*** Begin section ***

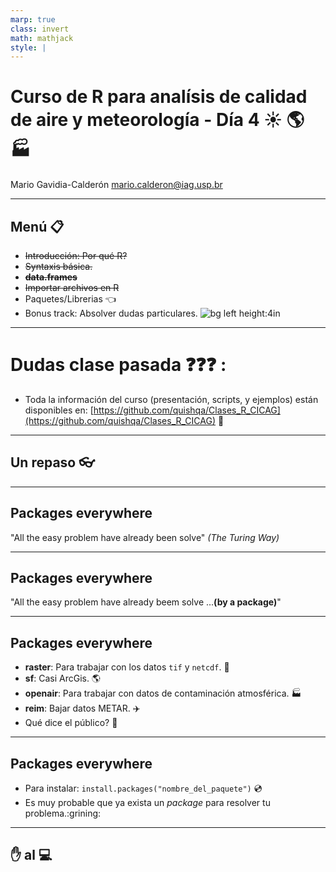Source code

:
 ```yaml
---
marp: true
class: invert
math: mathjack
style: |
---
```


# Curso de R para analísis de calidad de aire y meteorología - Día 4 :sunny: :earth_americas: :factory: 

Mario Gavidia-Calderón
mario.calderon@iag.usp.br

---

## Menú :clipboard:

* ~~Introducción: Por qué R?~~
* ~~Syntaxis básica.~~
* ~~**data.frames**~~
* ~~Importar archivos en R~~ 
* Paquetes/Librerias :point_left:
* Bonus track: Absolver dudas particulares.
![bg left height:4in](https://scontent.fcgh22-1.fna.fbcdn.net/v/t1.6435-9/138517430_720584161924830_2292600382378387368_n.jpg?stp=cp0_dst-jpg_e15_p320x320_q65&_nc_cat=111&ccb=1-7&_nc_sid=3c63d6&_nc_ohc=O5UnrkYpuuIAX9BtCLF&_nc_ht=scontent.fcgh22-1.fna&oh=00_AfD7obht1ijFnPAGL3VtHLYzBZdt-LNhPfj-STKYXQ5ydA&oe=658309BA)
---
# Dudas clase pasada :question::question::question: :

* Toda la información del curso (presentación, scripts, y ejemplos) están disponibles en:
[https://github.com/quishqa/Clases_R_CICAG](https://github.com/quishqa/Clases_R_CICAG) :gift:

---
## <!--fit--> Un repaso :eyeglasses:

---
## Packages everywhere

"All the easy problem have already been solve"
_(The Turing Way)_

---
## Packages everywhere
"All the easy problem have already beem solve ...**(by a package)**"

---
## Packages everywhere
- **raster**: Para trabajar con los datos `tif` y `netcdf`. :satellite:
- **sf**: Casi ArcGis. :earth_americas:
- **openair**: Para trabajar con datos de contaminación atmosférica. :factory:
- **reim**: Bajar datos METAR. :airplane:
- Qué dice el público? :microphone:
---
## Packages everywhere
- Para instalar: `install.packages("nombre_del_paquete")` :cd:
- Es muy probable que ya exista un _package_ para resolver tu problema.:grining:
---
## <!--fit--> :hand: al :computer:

*** End section ***

■ **TASK STATEMENT**: Go through the records above and return every line that holds the string "factory".

■ **SOLUTION BELOW**:
# Curso de R para analísis de calidad de aire y meteorología - Día 4 :sunny: :earth_americas: :factory: 
- **openair**: Para trabajar con datos de contaminación atmosférica. :factory:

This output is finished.